__Prompt__:
Show each line of the records in which the word "screenshots" occurs.

Stored data entries
Content starts

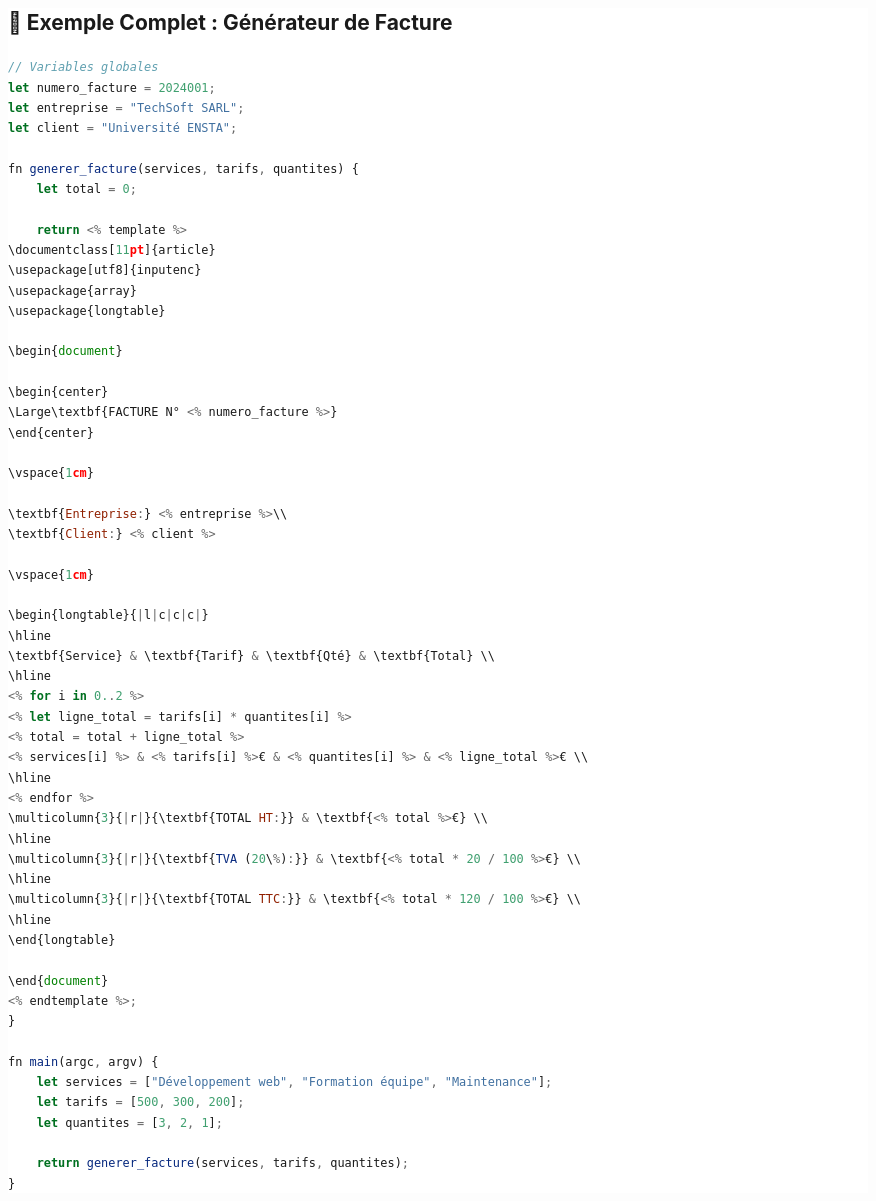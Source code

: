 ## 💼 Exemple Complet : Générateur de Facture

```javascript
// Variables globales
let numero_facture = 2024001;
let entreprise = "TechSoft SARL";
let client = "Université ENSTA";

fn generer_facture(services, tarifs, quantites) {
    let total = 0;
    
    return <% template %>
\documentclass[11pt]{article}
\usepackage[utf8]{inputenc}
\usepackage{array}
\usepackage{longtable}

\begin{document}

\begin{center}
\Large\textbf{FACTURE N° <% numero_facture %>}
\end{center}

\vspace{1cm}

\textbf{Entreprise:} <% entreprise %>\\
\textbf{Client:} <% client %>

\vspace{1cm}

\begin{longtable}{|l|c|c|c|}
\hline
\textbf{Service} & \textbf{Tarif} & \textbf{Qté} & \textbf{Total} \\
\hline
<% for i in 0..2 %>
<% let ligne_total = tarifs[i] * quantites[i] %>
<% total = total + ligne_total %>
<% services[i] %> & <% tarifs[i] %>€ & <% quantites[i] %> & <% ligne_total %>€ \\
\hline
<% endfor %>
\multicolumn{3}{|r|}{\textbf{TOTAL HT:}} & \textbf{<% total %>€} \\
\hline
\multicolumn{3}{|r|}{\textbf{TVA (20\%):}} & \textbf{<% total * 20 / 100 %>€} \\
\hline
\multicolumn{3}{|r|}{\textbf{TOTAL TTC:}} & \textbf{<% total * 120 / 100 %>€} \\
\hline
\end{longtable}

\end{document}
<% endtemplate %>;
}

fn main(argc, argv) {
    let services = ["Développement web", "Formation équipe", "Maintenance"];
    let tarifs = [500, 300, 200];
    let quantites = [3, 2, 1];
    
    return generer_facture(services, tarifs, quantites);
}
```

Content ends
Content starts

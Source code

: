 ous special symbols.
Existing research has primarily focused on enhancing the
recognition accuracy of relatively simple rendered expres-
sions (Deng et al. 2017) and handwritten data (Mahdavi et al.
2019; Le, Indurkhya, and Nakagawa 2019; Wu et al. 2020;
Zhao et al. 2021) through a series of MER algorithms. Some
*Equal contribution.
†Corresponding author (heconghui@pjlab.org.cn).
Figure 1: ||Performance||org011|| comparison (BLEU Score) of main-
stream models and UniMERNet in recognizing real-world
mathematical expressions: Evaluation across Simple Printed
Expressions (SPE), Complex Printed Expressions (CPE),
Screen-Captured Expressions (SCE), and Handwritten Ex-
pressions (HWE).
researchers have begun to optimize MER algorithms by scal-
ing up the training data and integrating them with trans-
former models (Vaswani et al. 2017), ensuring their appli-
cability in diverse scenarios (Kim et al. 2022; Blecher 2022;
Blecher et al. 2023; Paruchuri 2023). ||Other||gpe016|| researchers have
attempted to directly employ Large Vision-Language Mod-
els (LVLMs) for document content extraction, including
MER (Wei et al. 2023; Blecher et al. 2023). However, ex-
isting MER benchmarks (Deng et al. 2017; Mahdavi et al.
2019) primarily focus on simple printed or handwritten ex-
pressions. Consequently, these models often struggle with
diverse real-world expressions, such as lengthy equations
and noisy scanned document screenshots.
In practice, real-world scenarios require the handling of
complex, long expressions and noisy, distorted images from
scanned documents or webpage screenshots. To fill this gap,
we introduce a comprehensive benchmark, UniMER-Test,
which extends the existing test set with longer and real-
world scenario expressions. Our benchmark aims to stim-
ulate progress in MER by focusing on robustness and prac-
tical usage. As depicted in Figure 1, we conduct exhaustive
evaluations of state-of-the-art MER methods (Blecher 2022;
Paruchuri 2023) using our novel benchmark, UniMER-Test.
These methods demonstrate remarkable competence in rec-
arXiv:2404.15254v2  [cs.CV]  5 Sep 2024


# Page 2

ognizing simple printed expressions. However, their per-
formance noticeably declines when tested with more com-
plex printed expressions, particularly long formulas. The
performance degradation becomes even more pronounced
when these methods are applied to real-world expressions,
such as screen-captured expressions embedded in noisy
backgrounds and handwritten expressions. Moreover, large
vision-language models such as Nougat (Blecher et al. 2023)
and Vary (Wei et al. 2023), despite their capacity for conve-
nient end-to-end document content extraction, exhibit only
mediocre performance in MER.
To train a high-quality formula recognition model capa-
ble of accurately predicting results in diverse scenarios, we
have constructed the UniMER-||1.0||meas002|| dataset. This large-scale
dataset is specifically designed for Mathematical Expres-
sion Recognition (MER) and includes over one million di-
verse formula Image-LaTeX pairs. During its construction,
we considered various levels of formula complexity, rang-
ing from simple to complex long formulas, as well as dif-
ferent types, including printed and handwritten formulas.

Content ends

__Result of this exercise__:
and noisy scanned document screenshots.
scanned documents or webpage screenshots. To fill this gap,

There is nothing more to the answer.